La société Synergie, intimée, répond que l'article 9-4 du contrat de location est une clause pénale excessive qu'il est au pouvoir du juge de modérer dès lors que, selon elle, l'obligation qui lui est faite de dénoncer le contrat dans un délai de neuf mois, équivaut à une obligation dont l'exécution est rendue obligatoire sous peine du paiement d'une année de loyers. Elle ajoute que la clause litigieuse constitue une clause abusive au sens de l'article L. 132-1 du code de la consommation, dès lors qu'elle permet au bailleur de résilier le contrat dans un délai de huit jours alors que le locataire doit un préavis de neuf mois, ce qui confère un avantage excessif au loueur sans aucune contrepartie pour son cocontractant non professionnel. Elle invoque en outre les articles 1134 alinéa 3 et 1135 du Code civil et fait valoir, qu'en raison de l'existence d'une disproportionnalité manifeste entre les stipulations de l'article 9-4 et l'objet même du contrat, le matériel étant à l'état d'épave, le paiement de loyers supplémentaires serait une atteinte à la condition d'exécution de bonne foi des conventions.
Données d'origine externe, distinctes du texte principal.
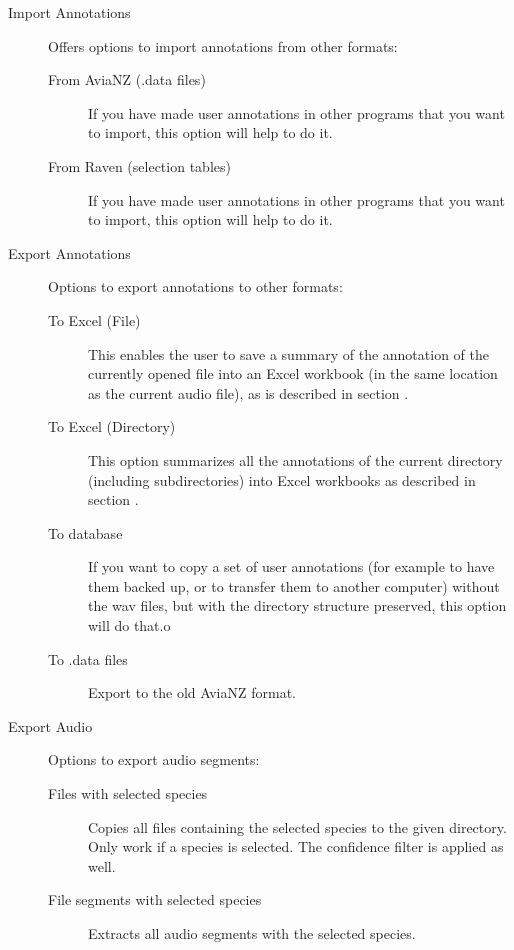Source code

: \documentclass{scrartcl}
\begin{document}
\begin{description}
	\item[Import Annotations] Offers options to import annotations from other formats:
		\begin{description}
	\item [From AviaNZ (.data files)] If you have made user annotations in other programs that you want to import, this option will help to do it.
	\item [From Raven (selection tables)] If you have made user annotations in other programs that you want to import, this option will help to do it.
		\end{description}
	\item[Export Annotations] Options to export annotations to other formats:
		\begin{description}
	\item [To Excel (File)] This enables the user to save a summary of the annotation of the currently opened file into an Excel workbook (in the same location as the current audio file), as is described in section . 
	\item[To Excel (Directory)] This option summarizes all the annotations of the current directory (including subdirectories) into Excel workbooks as described in section .
	\item[To database] If you want to copy a set of user annotations (for example to have them backed up, or to transfer them to another computer) without the wav files, but with the directory structure preserved, this option will do that.o
	\item[To .data files] Export to the old AviaNZ format.
		\end{description}
	\item[Export Audio] Options to export audio segments:
		\begin{description}
			\item[Files with selected species] Copies all files containing the selected species to the given directory.
				Only work if a species is selected.
				The confidence filter is applied as well. 
			\item[File segments with selected species] Extracts all audio segments with the selected species. 

\end{description}
\end{description}
\end{document}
Concluant au rejet des prétentions de l'appelante visant à obtenir paiement de loyers supplémentaires, elle soutient avoir, par sa télécopie du 21 février 1996 puis par sa lettre recommandée avec accusé de réception du 10 avril 1996, manifesté de manière claire et réitérée son intention de mettre fin au contrat.
Elle prie, en conséquence la cour, de confirmer le jugement sauf en ce qu'il a condamné la société Synergie à payer à la société Computel la somme de 8.000 francs au titre de l'article 700 du nouveau code de procédure civile, de le réformer de ce chef, de condamner maître Véronique Bécheret ès qualités et la société Computel à payer à la société Synergie la somme de 20.000 francs à titre de dommages et intérêts pour appel abusif et celle de 20.000 francs au titre de l'article 700 du nouveau code de procédure civile.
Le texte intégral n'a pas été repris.